You apply discernment because you already know there's no end to the things you could do, chores and errands and fulfilling other's expectations of you.

The objective is to stay in alignment with some greater mission. To view the individual daily and weekly plans as stepping stones to achieving the bigger picture—the long-term goal, the long-range plan, the higher purpose of your existence.

Clarified action is supporting action. It's conscious action. It honors your big mission, whatever that might be, because it prioritizes your must-dos (instead of your infinite to-dos), all while maintaining the ever-present awareness that you have this one lifetime. And that's it.

If you don't feel high purpose when you think about your existence, fear not.

All you need to know is this:

Your reason for being is far more magnificent than the sum of your to-do lists (and your ninja-level ability to tick through them).

'Become less busy' is not your big-picture objective, even if it feels like it is in this season of your life.

You can shift from busy action to clarified action by bringing more consciousness to your planning. By contemplating what your mission statement would be if you had one. By setting aside the adorable Monday through Friday notepad in favor of a different approach, one where your guidepost is a single question you ask yourself:

What would I like to have achieved a year from now?

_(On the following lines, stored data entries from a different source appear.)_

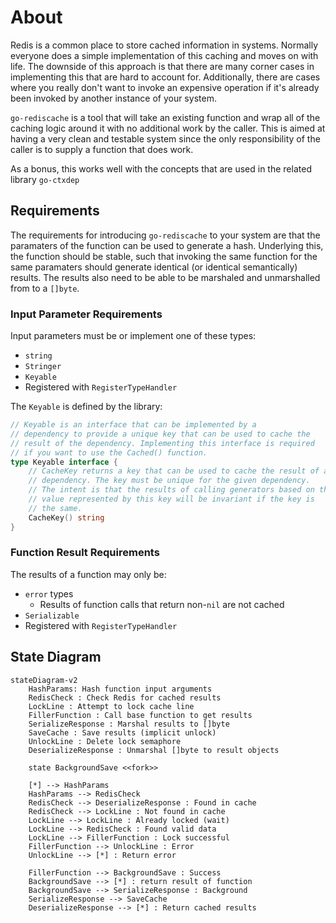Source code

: # About

Redis is a common place to store cached information in systems. Normally everyone does a simple implementation of this caching and moves on with life. The downside of this approach is that there are many corner cases in implementing this that are hard to account for. Additionally, there are cases where you really don't want to invoke an expensive operation if it's already been invoked by another instance of your system.

`go-rediscache` is a tool that will take an existing function and wrap all of the caching logic around it with no additional work by the caller. This is aimed at having a very clean and testable system since the only responsibility of the caller is to supply a function that does work.

As a bonus, this works well with the concepts that are used in the related library `go-ctxdep`

## Requirements

The requirements for introducing `go-rediscache` to your system are that the paramaters of the function can be used to generate a hash. Underlying this, the function should be stable, such that invoking the same function for the same paramaters should generate identical (or identical semantically) results. The results also need to be able to be marshaled and unmarshalled from to a `[]byte`.

### Input Parameter Requirements

Input parameters must be or implement one of these types:

* `string`
* `Stringer`
* `Keyable`
* Registered with `RegisterTypeHandler`

The `Keyable` is defined by the library:

```go
// Keyable is an interface that can be implemented by a
// dependency to provide a unique key that can be used to cache the
// result of the dependency. Implementing this interface is required
// if you want to use the Cached() function.
type Keyable interface {
	// CacheKey returns a key that can be used to cache the result of a
	// dependency. The key must be unique for the given dependency.
	// The intent is that the results of calling generators based on the
	// value represented by this key will be invariant if the key is
	// the same.
	CacheKey() string
}
```

### Function Result Requirements

The results of a function may only be:

* `error` types
  * Results of function calls that return non-`nil` are not cached
* `Serializable`
* Registered with `RegisterTypeHandler`

## State Diagram

```mermaid
stateDiagram-v2
    HashParams: Hash function input arguments
    RedisCheck : Check Redis for cached results
    LockLine : Attempt to lock cache line
    FillerFunction : Call base function to get results
    SerializeResponse : Marshal results to []byte
    SaveCache : Save results (implicit unlock)
    UnlockLine : Delete lock semaphore
    DeserializeResponse : Unmarshal []byte to result objects
    
    state BackgroundSave <<fork>>
    
    [*] --> HashParams
    HashParams --> RedisCheck
    RedisCheck --> DeserializeResponse : Found in cache
    RedisCheck --> LockLine : Not found in cache
    LockLine --> LockLine : Already locked (wait)
    LockLine --> RedisCheck : Found valid data
    LockLine --> FillerFunction : Lock successful
    FillerFunction --> UnlockLine : Error
    UnlockLine --> [*] : Return error
    
    FillerFunction --> BackgroundSave : Success
    BackgroundSave --> [*] : return result of function
    BackgroundSave --> SerializeResponse : Background
    SerializeResponse --> SaveCache
    DeserializeResponse --> [*] : Return cached results

```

I can guarantee you that 'make the bed 365 times' won't be what springs to mind. Nor will 'write all birthday/holiday/event thank-you notes.'

What might spring to mind is something you started, but eventually abandoned because your time was hijacked or you had to pick up a side-gig to pay the bills or you just plain got scared. Something like, 'finish writing the novel.' Or 'host private dinners for small groups.' Maybe 'book a solo art show.'

If you're stuck in an endless loop of small-fry to-dos, what behaviors need to shift today (this week, this month) in order for you to get closer to achieving your dream thing a year from now.

Now, for your challenge:

It's time to refine! Imagine running your task lists through a filter, one that separates those future-vision must-dos from the myopic (and perpetually regenerating) to-dos. This week, your mission is to make time to accomplish as many of the former items as you possibly can.

Between now and next Tuesday, put the latter items on hold (it's only seven days!) and observe how your relationship to your dream thing changes.